- Opening Delimiter -

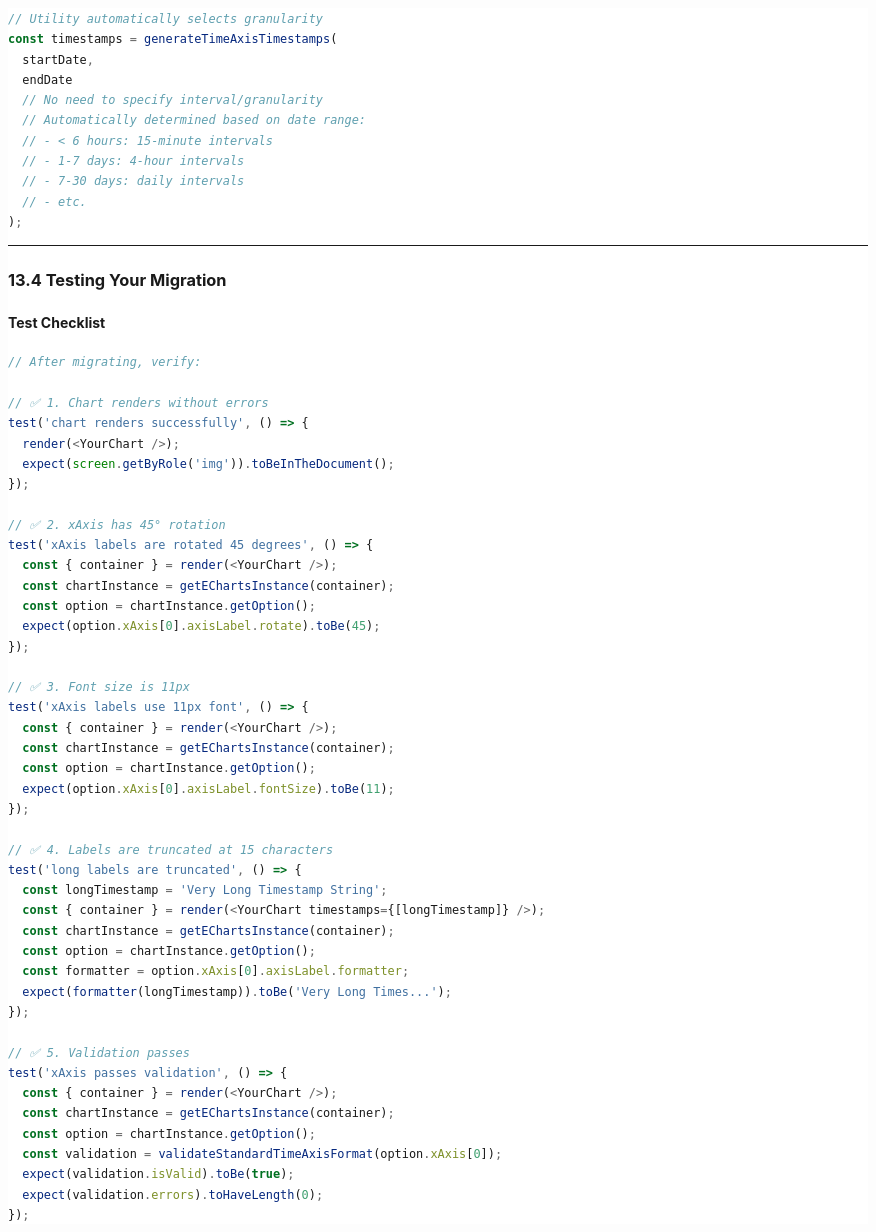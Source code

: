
 ```typescript
// Utility automatically selects granularity
const timestamps = generateTimeAxisTimestamps(
  startDate,
  endDate
  // No need to specify interval/granularity
  // Automatically determined based on date range:
  // - < 6 hours: 15-minute intervals
  // - 1-7 days: 4-hour intervals
  // - 7-30 days: daily intervals
  // - etc.
);
```

---

### 13.4 Testing Your Migration

#### Test Checklist

```typescript
// After migrating, verify:

// ✅ 1. Chart renders without errors
test('chart renders successfully', () => {
  render(<YourChart />);
  expect(screen.getByRole('img')).toBeInTheDocument();
});

// ✅ 2. xAxis has 45° rotation
test('xAxis labels are rotated 45 degrees', () => {
  const { container } = render(<YourChart />);
  const chartInstance = getEChartsInstance(container);
  const option = chartInstance.getOption();
  expect(option.xAxis[0].axisLabel.rotate).toBe(45);
});

// ✅ 3. Font size is 11px
test('xAxis labels use 11px font', () => {
  const { container } = render(<YourChart />);
  const chartInstance = getEChartsInstance(container);
  const option = chartInstance.getOption();
  expect(option.xAxis[0].axisLabel.fontSize).toBe(11);
});

// ✅ 4. Labels are truncated at 15 characters
test('long labels are truncated', () => {
  const longTimestamp = 'Very Long Timestamp String';
  const { container } = render(<YourChart timestamps={[longTimestamp]} />);
  const chartInstance = getEChartsInstance(container);
  const option = chartInstance.getOption();
  const formatter = option.xAxis[0].axisLabel.formatter;
  expect(formatter(longTimestamp)).toBe('Very Long Times...');
});

// ✅ 5. Validation passes
test('xAxis passes validation', () => {
  const { container } = render(<YourChart />);
  const chartInstance = getEChartsInstance(container);
  const option = chartInstance.getOption();
  const validation = validateStandardTimeAxisFormat(option.xAxis[0]);
  expect(validation.isValid).toBe(true);
  expect(validation.errors).toHaveLength(0);
});
```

- Closing Delimiter -

◆ **TASK OBJECTIVE**
The lines you need are those holding the word "axisLabel"; copy each of them from the material above.

◆ **ANSWER BELOW**
  expect(option.xAxis[0].axisLabel.rotate).toBe(45);
  expect(option.xAxis[0].axisLabel.fontSize).toBe(11);
  const formatter = option.xAxis[0].axisLabel.formatter;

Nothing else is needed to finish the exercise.